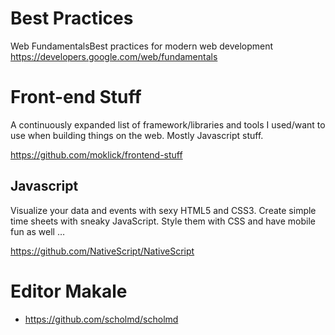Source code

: # Best Practices

Web FundamentalsBest practices for modern web development
<https://developers.google.com/web/fundamentals>

# Front-end Stuff

A continuously expanded list of framework/libraries and tools I used/want to use when building things on the web. Mostly Javascript stuff.

<https://github.com/moklick/frontend-stuff>

## Javascript

Visualize your data and events with sexy HTML5 and CSS3. Create simple time sheets with sneaky JavaScript. Style them with CSS and have mobile fun as well …

<https://github.com/NativeScript/NativeScript>

# Editor Makale

- https://github.com/scholmd/scholmd
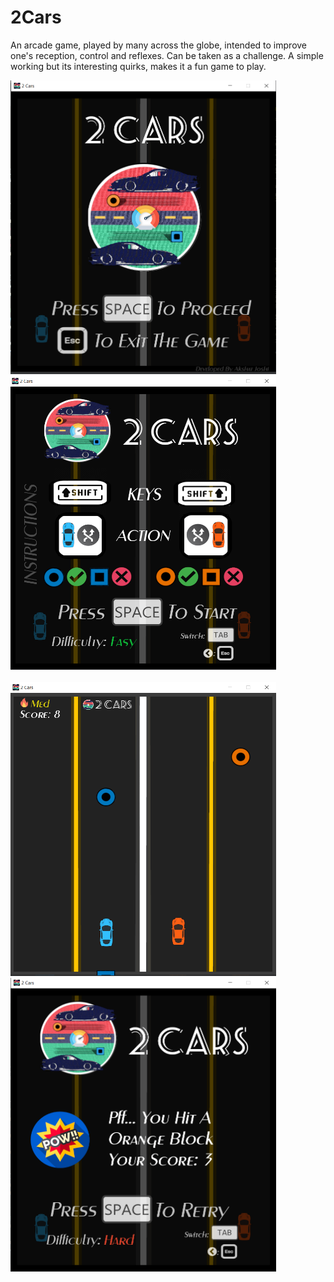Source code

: # 2Cars
 An arcade game, played by many across the globe, intended to improve one's reception, control and reflexes. Can be taken as a challenge. A simple working but its interesting quirks, makes it a fun game to play.

<img src="Screenshots/Main1.png" alt="2Cars 1" width="425" height="470"/> &nbsp; &nbsp; <img src="Screenshots/Main2.png" alt="2Cars 2" width="425" height="470"/>
<br><br>
<img src="Screenshots/Main4.png" alt="2Cars 3" width="425" height="470"/> &nbsp; &nbsp; <img src="Screenshots/Main5.png" alt="2Cars 4" width="425" height="470"/>

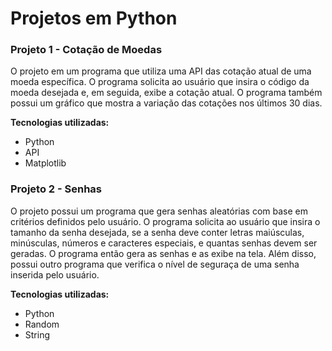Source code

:# Projetos em Python

### Projeto 1 - Cotação de Moedas
O projeto em um programa que utiliza uma API das cotação atual de uma moeda específica. O programa solicita ao usuário que insira o código da moeda desejada e, em seguida, exibe a cotação atual. O programa também possui um gráfico que mostra a variação das cotações nos últimos 30 dias.

**Tecnologias utilizadas:**
- Python
- API
- Matplotlib

### Projeto 2 - Senhas
O projeto possui um programa que gera senhas aleatórias com base em critérios definidos pelo usuário. O programa solicita ao usuário que insira o tamanho da senha desejada, se a senha deve conter letras maiúsculas, minúsculas, números e caracteres especiais, e quantas senhas devem ser geradas. O programa então gera as senhas e as exibe na tela. Além disso, possui outro programa que verifica o nível de seguraça de uma senha inserida pelo usuário.

**Tecnologias utilizadas:**
- Python
- Random
- String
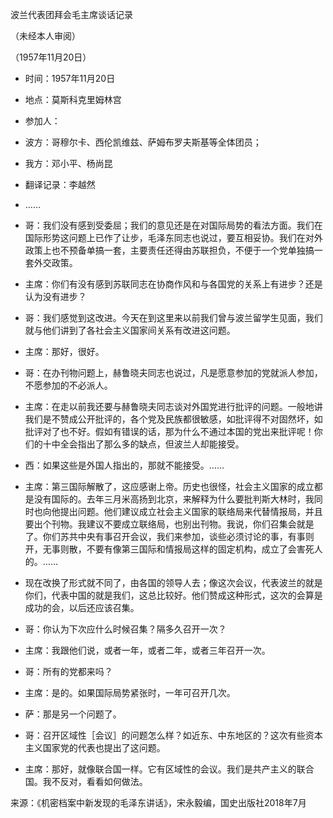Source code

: 波兰代表团拜会毛主席谈话记录

（未经本人审阅）

（1957年11月20日）



- 时间：1957年11月20日
- 地点：莫斯科克里姆林宫
- 参加人：
- 波方：哥穆尔卡、西伦凯维兹、萨姆布罗夫斯基等全体团员；
- 我方：邓小平、杨尚昆
- 翻译记录：李越然


- ……
- 哥：我们没有感到受委屈；我们的意见还是在对国际局势的看法方面。我们在国际形势这问题上已作了让步，毛泽东同志也说过，要互相妥协。我们在对外政策上也不预备单搞一套，主要责任还得由苏联担负，不便于一个党单独搞一套外交政策。
- 主席：你们有没有感到苏联同志在协商作风和与各国党的关系上有进步？还是认为没有进步？
- 哥：我们感觉到这改进。今天在到这里来以前我们曾与波兰留学生见面，我们就与他们讲到了各社会主义国家间关系有改进这问题。
- 主席：那好，很好。
- 哥：在办刊物问题上，赫鲁晓夫同志也说过，凡是愿意参加的党就派人参加，不愿参加的不必派人。
- 主席：在走以前我还要与赫鲁晓夫同志谈对外国党进行批评的问题。一般地讲我们是不赞成公开批评的，各个党及民族都很敏感，如批评得不对固然坏，如批评对了也不好。假如有错误的话，那为什么不通过本国的党出来批评呢！你们的十中全会指出了那么多的缺点，但波兰人却能接受。
- 西：如果这些是外国人指出的，那就不能接受。……
- 主席：第三国际解散了，这应感谢上帝。历史也很怪，社会主义国家的成立都是没有国际的。去年三月米高扬到北京，来解释为什么要批判斯大林时，我同时也向他提出问题。他们建议成立社会主义国家的联络局来代替情报局，并且要出个刊物。我建议不要成立联络局，也别出刊物。我说，你们召集会就是了。你们苏共中央有事召开会议，我们来参加，谈些必须讨论的事，有事则开，无事则散，不要有像第三国际和情报局这样的固定机构，成立了会害死人的。……
- 现在改换了形式就不同了，由各国的领导人去；像这次会议，代表波兰的就是你们，代表中国的就是我们，这总比较好。他们赞成这种形式，这次的会算是成功的会，以后还应该召集。
- 哥：你认为下次应什么时候召集？隔多久召开一次？
- 主席：我跟他们说，或者一年，或者二年，或者三年召开一次。
- 哥：所有的党都来吗？
- 主席：是的。如果国际局势紧张时，一年可召开几次。
- 萨：那是另一个问题了。
- 哥：召开区域性［会议］的问题怎么样？如近东、中东地区的？这次有些资本主义国家党的代表也提出了这问题。
- 主席：那好，就像联合国一样。它有区域性的会议。我们是共产主义的联合国。我不反对，看看如何做法。


来源：《机密档案中新发现的毛泽东讲话》，宋永毅编，国史出版社2018年7月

■ ■ ■

## About this exercise
The preceding entries are to be written out again exactly, with the pictures removed.

## Task answer
Source code

: # Best Practices

Web FundamentalsBest practices for modern web development
<https://developers.google.com/web/fundamentals>

# Front-end Stuff

A continuously expanded list of framework/libraries and tools I used/want to use when building things on the web. Mostly Javascript stuff.

<https://github.com/moklick/frontend-stuff>

## Javascript

Visualize your data and events with sexy HTML5 and CSS3. Create simple time sheets with sneaky JavaScript. Style them with CSS and have mobile fun as well …

<https://github.com/NativeScript/NativeScript>

# Editor Makale

- https://github.com/scholmd/scholmd
Source code

: # 2Cars
 An arcade game, played by many across the globe, intended to improve one's reception, control and reflexes. Can be taken as a challenge. A simple working but its interesting quirks, makes it a fun game to play.

<img src="Screenshots/Main1.png" alt="2Cars 1" width="425" height="470"/> &nbsp; &nbsp; <img src="Screenshots/Main2.png" alt="2Cars 2" width="425" height="470"/>
<br><br>
<img src="Screenshots/Main4.png" alt="2Cars 3" width="425" height="470"/> &nbsp; &nbsp; <img src="Screenshots/Main5.png" alt="2Cars 4" width="425" height="470"/>

Source code

:# Projetos em Python

### Projeto 1 - Cotação de Moedas
O projeto em um programa que utiliza uma API das cotação atual de uma moeda específica. O programa solicita ao usuário que insira o código da moeda desejada e, em seguida, exibe a cotação atual. O programa também possui um gráfico que mostra a variação das cotações nos últimos 30 dias.

**Tecnologias utilizadas:**
- Python
- API
- Matplotlib

### Projeto 2 - Senhas
O projeto possui um programa que gera senhas aleatórias com base em critérios definidos pelo usuário. O programa solicita ao usuário que insira o tamanho da senha desejada, se a senha deve conter letras maiúsculas, minúsculas, números e caracteres especiais, e quantas senhas devem ser geradas. O programa então gera as senhas e as exibe na tela. Além disso, possui outro programa que verifica o nível de seguraça de uma senha inserida pelo usuário.

**Tecnologias utilizadas:**
- Python
- Random
- String
Source code

: 波兰代表团拜会毛主席谈话记录

（未经本人审阅）

（1957年11月20日）



- 时间：1957年11月20日
- 地点：莫斯科克里姆林宫
- 参加人：
- 波方：哥穆尔卡、西伦凯维兹、萨姆布罗夫斯基等全体团员；
- 我方：邓小平、杨尚昆
- 翻译记录：李越然


- ……
- 哥：我们没有感到受委屈；我们的意见还是在对国际局势的看法方面。我们在国际形势这问题上已作了让步，毛泽东同志也说过，要互相妥协。我们在对外政策上也不预备单搞一套，主要责任还得由苏联担负，不便于一个党单独搞一套外交政策。
- 主席：你们有没有感到苏联同志在协商作风和与各国党的关系上有进步？还是认为没有进步？
- 哥：我们感觉到这改进。今天在到这里来以前我们曾与波兰留学生见面，我们就与他们讲到了各社会主义国家间关系有改进这问题。
- 主席：那好，很好。
- 哥：在办刊物问题上，赫鲁晓夫同志也说过，凡是愿意参加的党就派人参加，不愿参加的不必派人。
- 主席：在走以前我还要与赫鲁晓夫同志谈对外国党进行批评的问题。一般地讲我们是不赞成公开批评的，各个党及民族都很敏感，如批评得不对固然坏，如批评对了也不好。假如有错误的话，那为什么不通过本国的党出来批评呢！你们的十中全会指出了那么多的缺点，但波兰人却能接受。
- 西：如果这些是外国人指出的，那就不能接受。……
- 主席：第三国际解散了，这应感谢上帝。历史也很怪，社会主义国家的成立都是没有国际的。去年三月米高扬到北京，来解释为什么要批判斯大林时，我同时也向他提出问题。他们建议成立社会主义国家的联络局来代替情报局，并且要出个刊物。我建议不要成立联络局，也别出刊物。我说，你们召集会就是了。你们苏共中央有事召开会议，我们来参加，谈些必须讨论的事，有事则开，无事则散，不要有像第三国际和情报局这样的固定机构，成立了会害死人的。……
- 现在改换了形式就不同了，由各国的领导人去；像这次会议，代表波兰的就是你们，代表中国的就是我们，这总比较好。他们赞成这种形式，这次的会算是成功的会，以后还应该召集。
- 哥：你认为下次应什么时候召集？隔多久召开一次？
- 主席：我跟他们说，或者一年，或者二年，或者三年召开一次。
- 哥：所有的党都来吗？
- 主席：是的。如果国际局势紧张时，一年可召开几次。
- 萨：那是另一个问题了。
- 哥：召开区域性［会议］的问题怎么样？如近东、中东地区的？这次有些资本主义国家党的代表也提出了这问题。
- 主席：那好，就像联合国一样。它有区域性的会议。我们是共产主义的联合国。我不反对，看看如何做法。


来源：《机密档案中新发现的毛泽东讲话》，宋永毅编，国史出版社2018年7月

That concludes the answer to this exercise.